The fact that no formal charges or convictions are needed for the latter course certainly has something to do with it. But it’s also hard to imagine that the value of the asset didn’t play a role. After all, what Crown lawyer wouldn’t be tempted by the proposition of acquiring millions of dollars for the home team, without even having to go through the trouble of a prosecution?
Some may say that at least government still has to win its civil forfeiture trial in court to get the money. Except that actually, it doesn’t. Like so many other people whose property has been targeted for civil forfeiture, Milligan eventually chose to settle with the province in a confidential agreement for an undisclosed amount. It’s not that he thought the government was right. It’s just that at a certain point, paying massive legal bills for the privilege of risking millions of dollars of his own money in a process that seemed to drag on and on just stopped making sense.

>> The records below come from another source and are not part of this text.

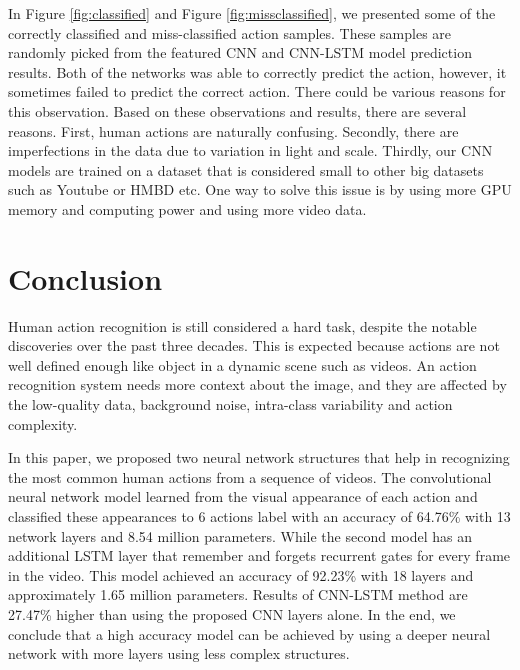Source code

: \documentclass{vldb}
\begin{document}
In Figure \ref{fig:classified} and Figure \ref{fig:missclassified}, we presented some of the correctly classified and miss-classified action samples. These samples are randomly picked from the featured CNN and CNN-LSTM model prediction results. Both of the networks was able to correctly predict the action, however, it sometimes failed to predict the correct action.
There could be various reasons for this observation. Based on these observations and results, there are several reasons. First, human actions are naturally confusing. Secondly, there are imperfections in the data due to variation in light and scale. Thirdly, our CNN models are trained on a dataset that is considered small to other big datasets such as Youtube or HMBD etc. One way to solve this issue is by using more GPU memory and computing power and using more video data.

\balance

\section{Conclusion}
Human action recognition is still considered a hard task, despite the notable discoveries over the past three decades. This is expected because actions are not well defined enough like object in a dynamic scene such as videos. An action recognition system needs more context about the image, and they are affected by the low-quality data, background noise, intra-class variability and action complexity.

In this paper, we proposed two neural network structures that help in recognizing the most common human actions from a sequence of videos. The convolutional neural network model learned from the visual appearance of each action and classified these appearances to 6 actions label with an accuracy of 64.76\% with 13 network layers and 8.54 million parameters. While the second model has an additional LSTM layer that remember and forgets recurrent gates for every frame in the video. This model achieved an accuracy of 92.23\% with 18 layers and approximately 1.65 million parameters. Results of CNN-LSTM method are 27.47\% higher than using the proposed CNN layers alone. In the end, we conclude that a high accuracy model can be achieved by using a deeper neural network with more layers using less complex structures.






\end{document}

“I didn’t want to (settle),” Milligan told the Globe. “My lawyer talked to me until he was blue in the face. He said, ‘It’s all about counting beans, Bob. It’s not about principle. When you do it on principle, it costs you money.’ ”
Milligan made the logical choice. As a parent and spouse, he did what he had to do to protect what he could of his money and get the best outcome for his family in a truly unfair situation. I would have done the same thing; as would almost anybody who was backed into the same corner, even if he were completely innocent. And B.C.’s Civil Forfeiture Office knows it. That’s why initiating a forfeiture action is about as risky for the government as offering slot machine bets is for a casino.
Those aren’t incentives that are likely to lead to justice. So maybe the real question here isn’t how this wrong could have befallen Bob Milligan, but rather how many more Bob Milligans are out there? And what has the cost been to our rights?